This is a hard book to read. But the fact that Russia is fevered with persecution of gays and lesbians under the leadership of a 21st century dictator is one of many facts that make it necessary to read.

Keith Lowe writes clearly and persuasively, and his documentation is strong. But he presents an aspect of the Second World War in Europe and its aftermath that neither the winners nor the losers like to think about.

It does explain much of what's happened since, especially since the fall of the Soviet Union: the wars in ex-Yugoslavia, Hungary's return to fascism, and the rise of Greece's neo-Nazi Golden Dawn party. Without understanding the postwar years, we can't understand such seemingly aberrant events.

Given what Lowe documents, it's understandable why we've preferred to forget those years and think instead of the Greatest Generation who sacrificed for our freedom. It's far more comforting, especially for those of us on the winning side, to see the war's outcome as a triumph of democratic values and justice. We were the good guys, and the bad guys lost.

It wasn't that simple. The war literally demoralized not only Europe but the outsiders who took part in it. And the demoralization started early, even in the neutral and unconquered nations. Switzerland and Sweden saw their crime rates soar during the war. Rape increased by 50 per cent in Britain and Northern Ireland. In southern Italy, the Allies released mafiosi from Mussolini's prisons, and the gangsters soon began to plunder the war supplies their liberators were shipping into Naples. You could argue they haven't stopped since.

"In 1944 and 1945," Lowe writes, "large parts of Europe were left in chaos for months at a time.... The political system had broken down to such a degree that American observers were warning of the possibility of a Europe-wide civil war."
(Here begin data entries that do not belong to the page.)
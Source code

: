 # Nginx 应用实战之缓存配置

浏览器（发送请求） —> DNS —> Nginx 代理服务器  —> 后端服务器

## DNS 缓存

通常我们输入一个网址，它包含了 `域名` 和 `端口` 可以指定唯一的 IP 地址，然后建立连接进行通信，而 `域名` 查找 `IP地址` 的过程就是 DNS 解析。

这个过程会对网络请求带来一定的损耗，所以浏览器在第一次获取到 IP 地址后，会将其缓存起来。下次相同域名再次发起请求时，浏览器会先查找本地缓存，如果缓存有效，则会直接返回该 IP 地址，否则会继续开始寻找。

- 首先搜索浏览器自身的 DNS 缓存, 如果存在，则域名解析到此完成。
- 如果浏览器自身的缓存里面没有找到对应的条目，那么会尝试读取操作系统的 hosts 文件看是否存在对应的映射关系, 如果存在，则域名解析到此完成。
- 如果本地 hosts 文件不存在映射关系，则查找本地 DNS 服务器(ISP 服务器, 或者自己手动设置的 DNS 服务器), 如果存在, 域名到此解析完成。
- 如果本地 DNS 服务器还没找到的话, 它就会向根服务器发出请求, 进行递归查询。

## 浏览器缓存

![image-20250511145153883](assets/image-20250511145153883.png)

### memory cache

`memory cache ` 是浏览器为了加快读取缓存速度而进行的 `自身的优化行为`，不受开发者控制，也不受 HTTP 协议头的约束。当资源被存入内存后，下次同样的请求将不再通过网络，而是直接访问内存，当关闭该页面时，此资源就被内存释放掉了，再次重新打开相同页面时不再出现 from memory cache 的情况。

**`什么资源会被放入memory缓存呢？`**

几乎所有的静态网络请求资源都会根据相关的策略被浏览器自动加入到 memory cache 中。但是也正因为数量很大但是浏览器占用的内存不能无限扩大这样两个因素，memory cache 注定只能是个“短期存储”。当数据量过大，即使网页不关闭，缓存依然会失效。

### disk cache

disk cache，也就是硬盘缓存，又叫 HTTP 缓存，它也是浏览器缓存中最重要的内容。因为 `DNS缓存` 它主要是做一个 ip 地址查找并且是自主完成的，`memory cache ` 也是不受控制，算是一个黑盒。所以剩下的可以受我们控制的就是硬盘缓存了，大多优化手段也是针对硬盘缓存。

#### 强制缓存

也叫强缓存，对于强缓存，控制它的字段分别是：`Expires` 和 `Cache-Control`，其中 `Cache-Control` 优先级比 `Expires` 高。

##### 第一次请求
In fact, local civil wars had been going on from the start of the international war, and some of them raged on for years after the German surrender: "Greeks against Bulgarians," Lowe writes, "Serbs against Croats, Romanians against Magyars, Poles against Ukrainians."

Unready for anarchy

Ethnic wars were aggravated by class wars and the near-total discrediting of the civil governments that had run Nazi-occupied nations. The Allied armies were the only ones with the resources, and the credibility, to impose some kind of order. Unprepared to deal with anarchy, they tried. Some tried harder than others.

Lowe divides his book into four sections: the physical and moral destruction, the widespread desire for vengeance, ethnic cleansing, and the civil wars that raged for years after. The first section focuses on widespread famine; the demographic consequences of millions of deaths, millions of displacements, and millions of rapes; and the general postwar breakdown of law and order.

The second section describes much more than the routine head-shaving and public humiliation of women who'd slept with the German occupiers. The Soviet takeover of eastern Europe was brutal, but to be expected from those who'd fought the Nazis and their allies for four bitter years. Still, it was not to be confused with justice. "Revenge," says Lowe, "was a fundamental part of the bedrock upon which postwar Europe was built."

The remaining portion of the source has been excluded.